THE TASK
Each line below should be repeated exactly, but no picture should be carried over.

PROVIDED ENTRIES
────────────────────

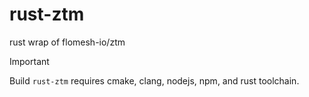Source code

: # rust-ztm
rust wrap of flomesh-io/ztm

> [!IMPORTANT]
>
> Build `rust-ztm` requires cmake, clang, nodejs, npm, and rust toolchain.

────────────────────

EXPECTED ANSWER
Source code

: # rust-ztm
rust wrap of flomesh-io/ztm

> [!IMPORTANT]
>
> Build `rust-ztm` requires cmake, clang, nodejs, npm, and rust toolchain.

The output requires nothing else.